Extract all lines in the data that contain the word "semantics".

- - - - - - -

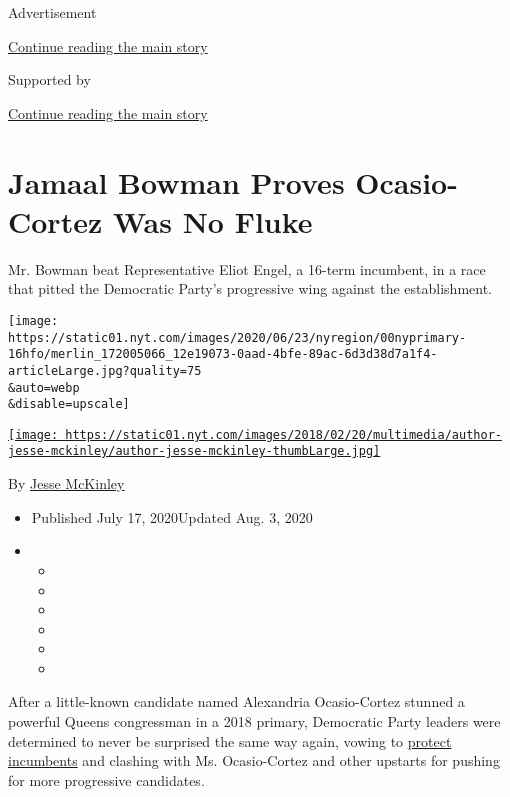 Advertisement

\protect\hyperlink{after-top}{Continue reading the main story}

Supported by

\protect\hyperlink{after-sponsor}{Continue reading the main story}

\hypertarget{jamaal-bowman-proves-ocasio-cortez-was-no-fluke}{%
\section{Jamaal Bowman Proves Ocasio-Cortez Was No
Fluke}\label{jamaal-bowman-proves-ocasio-cortez-was-no-fluke}}

Mr. Bowman beat Representative Eliot Engel, a 16-term incumbent, in a
race that pitted the Democratic Party's progressive wing against the
establishment.

\texttt{[image: https://static01.nyt.com/images/2020/06/23/nyregion/00nyprimary-16hfo/merlin\_172005066\_12e19073-0aad-4bfe-89ac-6d3d38d7a1f4-articleLarge.jpg?quality=75\\\&auto=webp\\\&disable=upscale]}

\href{https://www.nytimes.com/by/jesse-mckinley}{\texttt{[image: https://static01.nyt.com/images/2018/02/20/multimedia/author-jesse-mckinley/author-jesse-mckinley-thumbLarge.jpg]}}

By \href{https://www.nytimes.com/by/jesse-mckinley}{Jesse McKinley}

\begin{itemize}
\item
  Published July 17, 2020Updated Aug. 3, 2020
\item
  \begin{itemize}
  \item
  \item
  \item
  \item
  \item
  \item
  \end{itemize}
\end{itemize}

After a little-known candidate named Alexandria Ocasio-Cortez stunned a
powerful Queens congressman in a 2018 primary, Democratic Party leaders
were determined to never be surprised the same way again, vowing to
\href{https://thehill.com/homenews/campaign/435332-dems-seek-to-stifle-primary-challenges-to-incumbents}{protect
incumbents} and clashing with Ms. Ocasio-Cortez and other upstarts for
pushing for more progressive candidates.

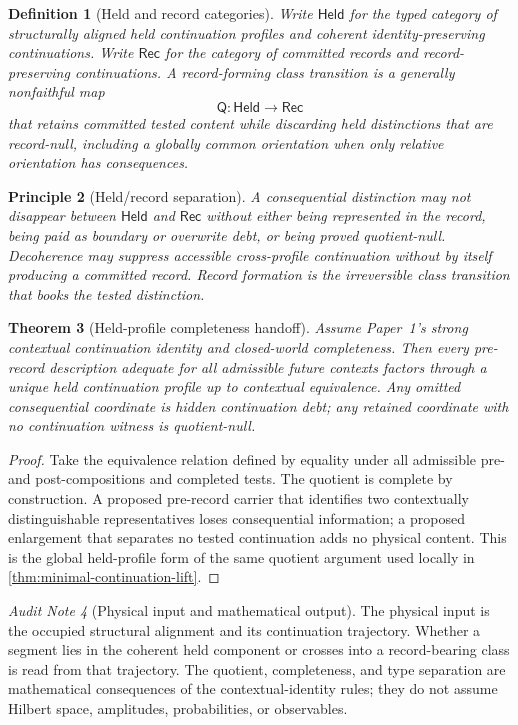 \documentclass[11pt]{article}
\newtheorem{theorem}{Theorem}[section]
\newtheorem{definition}[theorem]{Definition}
\newtheorem{principle}[theorem]{Principle}
\theoremstyle{remark}
\newtheorem{audit}[theorem]{Audit Note}
\newcommand{\Held}{\mathsf{Held}}
\newcommand{\Rec}{\mathsf{Rec}}
\begin{document}
\begin{definition}[Held and record categories]
Write \(\Held\) for the typed category of structurally aligned held continuation profiles and coherent identity-preserving continuations.  Write \(\Rec\) for the category of committed records and record-preserving continuations.  A record-forming class transition is a generally nonfaithful map
\[
        \mathsf Q:\Held\longrightarrow\Rec
\]
that retains committed tested content while discarding held distinctions that are record-null, including a globally common orientation when only relative orientation has consequences.
\end{definition}

\begin{principle}[Held/record separation]
A consequential distinction may not disappear between \(\Held\) and \(\Rec\) without either being represented in the record, being paid as boundary or overwrite debt, or being proved quotient-null.  Decoherence may suppress accessible cross-profile continuation without by itself producing a committed record.  Record formation is the irreversible class transition that books the tested distinction.
\end{principle}

\begin{theorem}[Held-profile completeness handoff]\label{thm:held-completeness}
Assume Paper~1's strong contextual continuation identity and closed-world completeness.  Then every pre-record description adequate for all admissible future contexts factors through a unique held continuation profile up to contextual equivalence.  Any omitted consequential coordinate is hidden continuation debt; any retained coordinate with no continuation witness is quotient-null.
\end{theorem}

\begin{proof}
Take the equivalence relation defined by equality under all admissible pre- and post-compositions and completed tests.  The quotient is complete by construction.  A proposed pre-record carrier that identifies two contextually distinguishable representatives loses consequential information; a proposed enlargement that separates no tested continuation adds no physical content.  This is the global held-profile form of the same quotient argument used locally in \cref{thm:minimal-continuation-lift}.
\end{proof}

\begin{audit}[Physical input and mathematical output]
The physical input is the occupied structural alignment and its continuation trajectory.  Whether a segment lies in the coherent held component or crosses into a record-bearing class is read from that trajectory.  The quotient, completeness, and type separation are mathematical consequences of the contextual-identity rules; they do not assume Hilbert space, amplitudes, probabilities, or observables.
\end{audit}
\end{document}
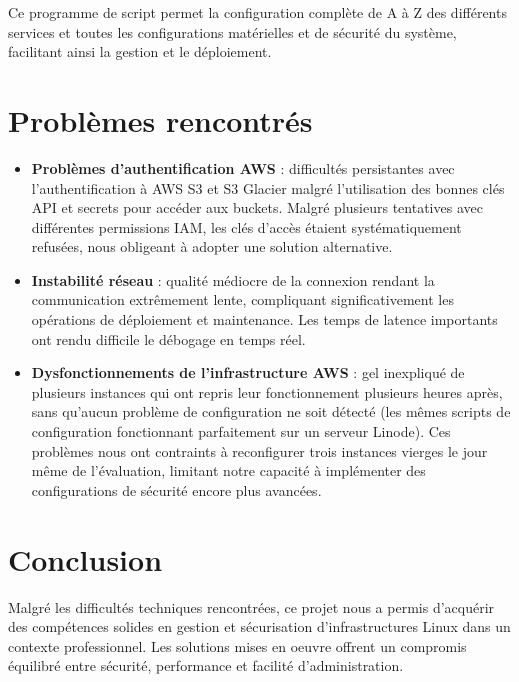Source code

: \documentclass[a4paper,12pt]{article}
\begin{document}
\FloatBarrier

Ce programme de script permet la configuration complète de A à Z des différents services et toutes les configurations matérielles et de sécurité du système, facilitant ainsi la gestion et le déploiement.
\newpage
\section{Problèmes rencontrés}

\begin{itemize}
	\item \textbf{Problèmes d'authentification AWS} : difficultés persistantes avec l'authentification à AWS S3 et S3 Glacier malgré l'utilisation des bonnes clés API et secrets pour accéder aux buckets. Malgré plusieurs tentatives avec différentes permissions IAM, les clés d'accès étaient systématiquement refusées, nous obligeant à adopter une solution alternative.
	
	\item \textbf{Instabilité réseau} : qualité médiocre de la connexion rendant la communication extrêmement lente, compliquant significativement les opérations de déploiement et maintenance. Les temps de latence importants ont rendu difficile le débogage en temps réel.
	
	\item \textbf{Dysfonctionnements de l'infrastructure AWS} : gel inexpliqué de plusieurs instances qui ont repris leur fonctionnement plusieurs heures après, sans qu'aucun problème de configuration ne soit détecté (les mêmes scripts de configuration fonctionnant parfaitement sur un serveur Linode). Ces problèmes nous ont contraints à reconfigurer trois instances vierges le jour même de l'évaluation, limitant notre capacité à implémenter des configurations de sécurité encore plus avancées.
\end{itemize}

\section{Conclusion}

Malgré les difficultés techniques rencontrées, ce projet nous a permis d'acquérir des compétences solides en gestion et sécurisation d'infrastructures Linux dans un contexte professionnel. Les solutions mises en oeuvre offrent un compromis équilibré entre sécurité, performance et facilité d'administration.
\end{document}

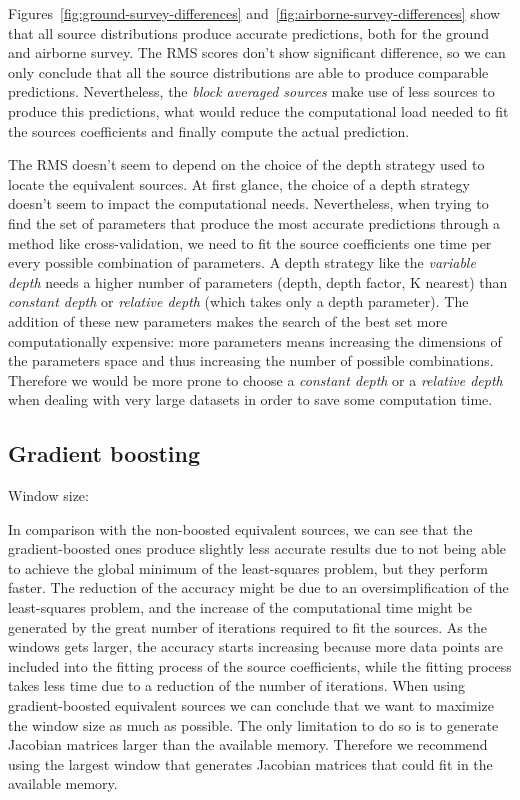 \documentclass[twocolumn]{article}
\begin{document}
Figures~\ref{fig:ground-survey-differences}
and~\ref{fig:airborne-survey-differences} show that all source distributions
produce accurate predictions, both for the ground and airborne survey.
The RMS scores don't show significant difference, so we can only conclude
that all the source distributions are able to produce comparable predictions.
Nevertheless, the \emph{block averaged sources} make use of less sources to
produce this predictions, what would reduce the computational load needed to
fit the sources coefficients and finally compute the actual prediction.

The RMS doesn't seem to depend on the choice of the depth strategy used to
locate the equivalent sources.
At first glance, the choice of a depth strategy doesn't seem to impact the
computational needs.
Nevertheless, when trying to find the set of parameters that produce the most
accurate predictions through a method like cross-validation, we need to fit the
source coefficients one time per every possible combination of parameters.
A depth strategy like the \emph{variable depth} needs a higher number of
parameters (depth, depth factor, K nearest) than \emph{constant depth} or
\emph{relative depth} (which takes only a depth parameter).
The addition of these new parameters makes the search of the best set more
computationally expensive: more parameters means increasing the dimensions of
the parameters space and thus increasing the number of possible combinations.
Therefore we would be more prone to choose a \emph{constant depth} or
a \emph{relative depth} when dealing with very large datasets in order to save
some computation time.

\subsection{Gradient boosting}

Window size:

In comparison with the non-boosted equivalent sources, we can see that the
gradient-boosted ones produce slightly less accurate results due to not being
able to achieve the global minimum of the least-squares problem, but they
perform faster.
The reduction of the accuracy might be due to an oversimplification of the
least-squares problem, and the increase of the computational time might be
generated by the great number of iterations required to fit the sources.
As the windows gets larger, the accuracy starts increasing because more data
points are included into the fitting process of the source coefficients, while
the fitting process takes less time due to a reduction of the number of
iterations.
When using gradient-boosted equivalent sources we can conclude that we want to
maximize the window size as much as possible.
The only limitation to do so is to generate Jacobian matrices larger than the
available memory.
Therefore we recommend using the largest window that generates Jacobian
matrices that could fit in the available memory.
\end{document}
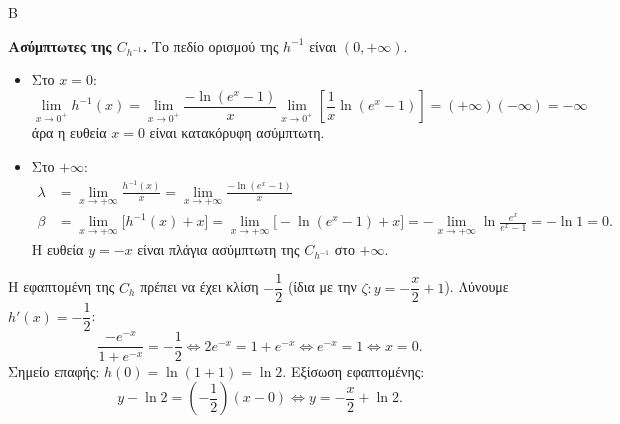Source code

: \begin{thema}{Β}
\begin{erwthma}[resume]
\textbf{Ασύμπτωτες της $C_{h^{-1}}$.}
Το πεδίο ορισμού της $h^{-1}$ είναι $(0,+\infty)$.
\begin{itemize}
    \item Στο $x=0$:
\[\lim\limits_{x\to0^+}{h^{-1}(x)}=\lim\limits_{x\to0^+}{\frac{-\ln\left(e^x-1\right)}{x}}\lim\limits_{x\to0^+}{\left[\frac{1}{x}\ln{(e^x-1)}\right]}=(+\infty)(-\infty)=-\infty\]
 άρα η ευθεία $x=0$ είναι κατακόρυφη ασύμπτωτη.
    \item Στο $+\infty$:
    \begin{align*}
	\lambda&=\lim_{x\to+\infty}\frac{h^{-1}(x)}{x}=\lim_{x\to+\infty}\frac{-\ln(e^x-1)}{x}\\
    \beta&=\lim_{x\to+\infty}\bigl[h^{-1}(x)+x\bigr]=\lim_{x\to+\infty}\bigl[-\ln(e^x-1)+x\bigr]=-\lim_{x\to+\infty}\ln\frac{e^x}{e^x-1}=-\ln1=0.
	\end{align*}
    Η ευθεία $y=-x$ είναι πλάγια ασύμπτωτη της $C_{h^{-1}}$ στο $+\infty$.
\end{itemize}

\item Η εφαπτομένη της $C_h$ πρέπει να έχει κλίση $-\dfrac{1}{2}$ (ίδια με την $\zeta: y=-\dfrac{x}{2}+1$).
Λύνουμε $h'(x)=-\dfrac{1}{2}$:
\[
\frac{-e^{-x}}{1+e^{-x}}=-\frac{1}{2}\Leftrightarrow 2e^{-x}=1+e^{-x}\Leftrightarrow e^{-x}=1\Leftrightarrow x=0.
\]
Σημείο επαφής: $h(0)=\ln\!\left(1+1\right)=\ln 2$.
Εξίσωση εφαπτομένης:
\[
y-\ln2=\left(-\frac{1}{2}\right)(x-0)\Leftrightarrow y=-\frac{x}{2}+\ln2.
\]

\end{erwthma}
\end{thema}

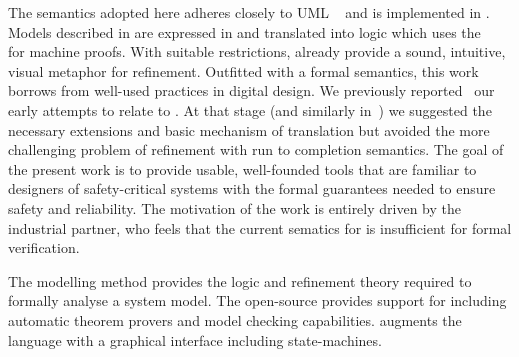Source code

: The semantics adopted here adheres closely to UML \Statecharts~\cite{Alexandre} and is implemented in \iUMLB.
Models described in \Statecharts are expressed in \SCXML and translated into \EventB logic which uses the \Rodin~\cite{abrial10:_rodin} for machine proofs.
With suitable restrictions, \Statecharts already provide a sound, intuitive, visual metaphor for refinement. 
Outfitted with a formal semantics, this work borrows from well-used \Statechart practices in digital design.  
We previously reported~\cite{Morris_2016} our early attempts to relate \Statecharts to \EventB. 
At that stage (and similarly in\mbox{~\cite{Snook12:FMCO}}) we suggested the necessary extensions and basic mechanism of translation but avoided the more challenging problem of refinement with run to completion semantics. 
The goal of the present work is to provide usable, well-founded tools that are familiar to designers of safety-critical systems with the formal guarantees needed to ensure safety and reliability. The motivation of the work is entirely driven by the industrial partner, who feels that the current sematics for \mbox{\Statecharts} is insufficient for formal verification.


The \mbox{\EventB} modelling method provides the logic and refinement
theory required to formally analyse a system model.  The open-source
\mbox{\Rodin} provides support for \mbox{\EventB} including automatic theorem provers and 
model checking capabilities.  
\mbox{\iUMLB} augments the \mbox{\EventB} language with a graphical interface including
state-machines.



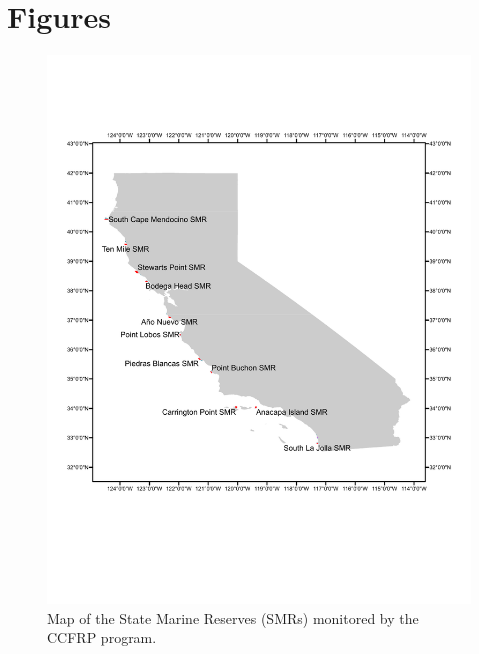 \documentclass[
]{article}
\begin{document}
\FloatBarrier

\hypertarget{figures}{%
\section{Figures}\label{figures}}

\begin{figure}
\centering
\includegraphics{MPA_map.pdf}
\caption{\label{fig:fig-mpa-map}Map of the State Marine Reserves (SMRs) monitored by the CCFRP program.}
\end{figure}
\end{document}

- - - - - - -

#### Output for this exercise
: The semantics adopted here adheres closely to UML \Statecharts~\cite{Alexandre} and is implemented in \iUMLB.
Outfitted with a formal semantics, this work borrows from well-used \Statechart practices in digital design.  
At that stage (and similarly in\mbox{~\cite{Snook12:FMCO}}) we suggested the necessary extensions and basic mechanism of translation but avoided the more challenging problem of refinement with run to completion semantics. 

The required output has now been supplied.